Bien avant la catastrophe de Fukushima, le 11 mars, qui a amené la France à repenser la sûreté de ses installations nucléaires, des sociologues français avaient tiré la sonnette d'alarme. C'est le cas d'Anne Salmon, sociologue du travail et professeur à l'université Paul-Verlaine de Metz. Dans cet ouvrage, elle montre comment la libéralisation du marché de l'énergie et l'ouverture du capital des Industries électriques et gazières (IEG) transforment leur fonctionnement et peuvent menacer dans certains cas la sûreté des sites et la sécurité de ceux qui y travaillent. L'auteur avait dès octobre 2010, pointé cette dégradation de la situation dans les centrales nucléaires.
Dans cet ouvrage, les syndicalistes s'interrogent sur l'impact des nouveaux modes de gestion sur l'augmentation du nombre d'accidents sur les sites. Pour la plupart, la nouvelle organisation de la maintenance accroît les risques .
Quant aux salariés, ils soulignent le vieillissement de l'outil industriel et les dangers qui en découlent. Dans un long extrait d'entretien - l'ouvrage est essentiellement composé d'interviews complétés par une analyse de l'auteur -, un cadre de production estime que la hiérarchie, loin de la réalité du terrain, reconnaît la nécessité de la sécurité mais accorde toujours la priorité aux considérations financières. "On nous donne des contraintes de sécurité, de sûreté, mais on ne nous donne pas forcément les moyens", confie-t-il La maintenance préventive est sacrifiée. Le choix de la sécurité devient, selon l'auteur, une affaire de conscience individuelle. La sûreté n'est plus seulement une affaire technique mais est aussi soumise à l'influence de l'atmosphère dans laquelle travaillent les salariés.
Anne Salmon en vient donc naturellement à analyser les liens entre ces diverses évolutions et l'attachement des salariés à leur entreprise. Le paternalisme d'antan a laissé place à une gestion froide et distante. Ce qui a pour conséquence que les salariés ne sont plus autant dévoués à leur travail qu'autrefois.

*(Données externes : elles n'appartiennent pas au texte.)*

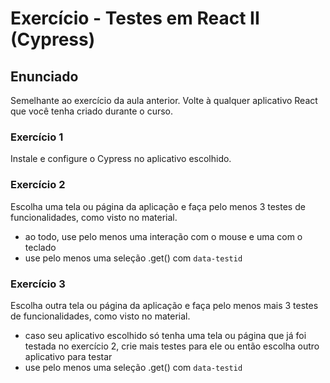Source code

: # Exercício - Testes em React II (Cypress)

## Enunciado

Semelhante ao exercício da aula anterior.
Volte à qualquer aplicativo React que você tenha criado durante o curso.

### Exercício 1

Instale e configure o Cypress no aplicativo escolhido.

### Exercício 2

Escolha uma tela ou página da aplicação e faça pelo menos 3 testes de funcionalidades, como visto no material.
- ao todo, use pelo menos uma interação com o mouse e uma com o teclado
- use pelo menos uma seleção .get() com ```data-testid```

### Exercício 3

Escolha outra tela ou página da aplicação e faça pelo menos mais 3 testes de funcionalidades, como visto no material.
- caso seu aplicativo escolhido só tenha uma tela ou página que já foi testada no exercício 2, crie mais testes para ele ou então escolha outro aplicativo para testar
- use pelo menos uma seleção .get() com ```data-testid```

L'action des organisations syndicales s'en trouve donc bouleversée. L'auteur explique que les syndicats doivent établir des pratiques propres à réveiller le désir des salariés du travail en commun. Mais leur tâche reste ardue. Les syndicalistes estiment avoir perdu de leur poids et de leur autorité. Le dialogue avec la hiérarchie est complexe. Certains vont même jusqu'à parler de monologue.
Pour passer au crible tous ces changements, l'auteure a mené une enquête à partir des témoignages de salariés et de syndicalistes de cinq entreprises du secteur de l'énergie : EDF, GDF Suez, la Société nationale d'électricité et de thermique (SNET), la Société hydroélectrique du Midi (SHEM) et la Compagnie nationale du Rhône (CNR).
A partir de ces entretiens, Anne Salmon a pu identifier la source des nouvelles pathologies qui touchent les industries électriques et gazières. Les différents interlocuteurs se plaignent de la centralisation de la gestion, obsédés par les gains de productivité et les rendements financiers. Un syndicaliste CGT à GDF Suez estime ainsi que la gestion de l'entreprise est passée d'une "culture technique" qui prônait une préoccupation de terrain et de qualité à une culture de "l'augmentation de l'excédent brut".
Cette centralisation, associée à une externalisation de certaines tâches confiées à des prestataires, a eu pour effet de diminuer l'autonomie des cadres sur les sites de production. La direction, d'où émanent désormais les consignes, est loin du terrain. Un éloignement qui pèse sur le travail quotidien des salariés peut parfois influencer la sécurité sur les sites.